Once you have read the listing, write it all out exactly.
[MATERIAL SHOWN — start]
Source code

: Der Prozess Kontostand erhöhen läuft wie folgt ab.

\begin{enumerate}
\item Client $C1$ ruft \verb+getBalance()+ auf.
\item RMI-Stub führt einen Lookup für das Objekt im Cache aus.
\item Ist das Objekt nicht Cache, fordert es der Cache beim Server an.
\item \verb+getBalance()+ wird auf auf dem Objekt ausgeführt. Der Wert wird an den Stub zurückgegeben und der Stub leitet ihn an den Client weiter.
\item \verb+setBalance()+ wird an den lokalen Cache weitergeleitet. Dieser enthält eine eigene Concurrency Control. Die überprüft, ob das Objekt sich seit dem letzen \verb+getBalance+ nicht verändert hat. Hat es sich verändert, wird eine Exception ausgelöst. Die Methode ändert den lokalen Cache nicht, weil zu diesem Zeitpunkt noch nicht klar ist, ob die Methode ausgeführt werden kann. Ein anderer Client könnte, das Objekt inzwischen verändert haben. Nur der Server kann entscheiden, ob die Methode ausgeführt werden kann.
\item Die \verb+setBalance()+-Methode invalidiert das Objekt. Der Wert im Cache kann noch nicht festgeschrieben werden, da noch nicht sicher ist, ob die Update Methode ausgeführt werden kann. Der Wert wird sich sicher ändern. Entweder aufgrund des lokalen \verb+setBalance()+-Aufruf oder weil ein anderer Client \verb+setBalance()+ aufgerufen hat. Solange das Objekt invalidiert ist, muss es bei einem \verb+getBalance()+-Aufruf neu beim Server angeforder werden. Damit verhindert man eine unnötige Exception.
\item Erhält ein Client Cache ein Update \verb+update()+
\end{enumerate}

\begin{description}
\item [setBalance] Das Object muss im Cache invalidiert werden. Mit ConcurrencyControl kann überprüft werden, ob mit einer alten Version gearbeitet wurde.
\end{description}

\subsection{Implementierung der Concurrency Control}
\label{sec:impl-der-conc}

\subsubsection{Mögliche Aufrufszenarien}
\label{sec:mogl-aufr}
[MATERIAL SHOWN — finish]
**RESPONSE AREA:**
Source code

: Der Prozess Kontostand erhöhen läuft wie folgt ab.

\begin{enumerate}
\item Client $C1$ ruft \verb+getBalance()+ auf.
\item RMI-Stub führt einen Lookup für das Objekt im Cache aus.
\item Ist das Objekt nicht Cache, fordert es der Cache beim Server an.
\item \verb+getBalance()+ wird auf auf dem Objekt ausgeführt. Der Wert wird an den Stub zurückgegeben und der Stub leitet ihn an den Client weiter.
\item \verb+setBalance()+ wird an den lokalen Cache weitergeleitet. Dieser enthält eine eigene Concurrency Control. Die überprüft, ob das Objekt sich seit dem letzen \verb+getBalance+ nicht verändert hat. Hat es sich verändert, wird eine Exception ausgelöst. Die Methode ändert den lokalen Cache nicht, weil zu diesem Zeitpunkt noch nicht klar ist, ob die Methode ausgeführt werden kann. Ein anderer Client könnte, das Objekt inzwischen verändert haben. Nur der Server kann entscheiden, ob die Methode ausgeführt werden kann.
\item Die \verb+setBalance()+-Methode invalidiert das Objekt. Der Wert im Cache kann noch nicht festgeschrieben werden, da noch nicht sicher ist, ob die Update Methode ausgeführt werden kann. Der Wert wird sich sicher ändern. Entweder aufgrund des lokalen \verb+setBalance()+-Aufruf oder weil ein anderer Client \verb+setBalance()+ aufgerufen hat. Solange das Objekt invalidiert ist, muss es bei einem \verb+getBalance()+-Aufruf neu beim Server angeforder werden. Damit verhindert man eine unnötige Exception.
\item Erhält ein Client Cache ein Update \verb+update()+
\end{enumerate}

\begin{description}
\item [setBalance] Das Object muss im Cache invalidiert werden. Mit ConcurrencyControl kann überprüft werden, ob mit einer alten Version gearbeitet wurde.
\end{description}

\subsection{Implementierung der Concurrency Control}
\label{sec:impl-der-conc}

\subsubsection{Mögliche Aufrufszenarien}
\label{sec:mogl-aufr}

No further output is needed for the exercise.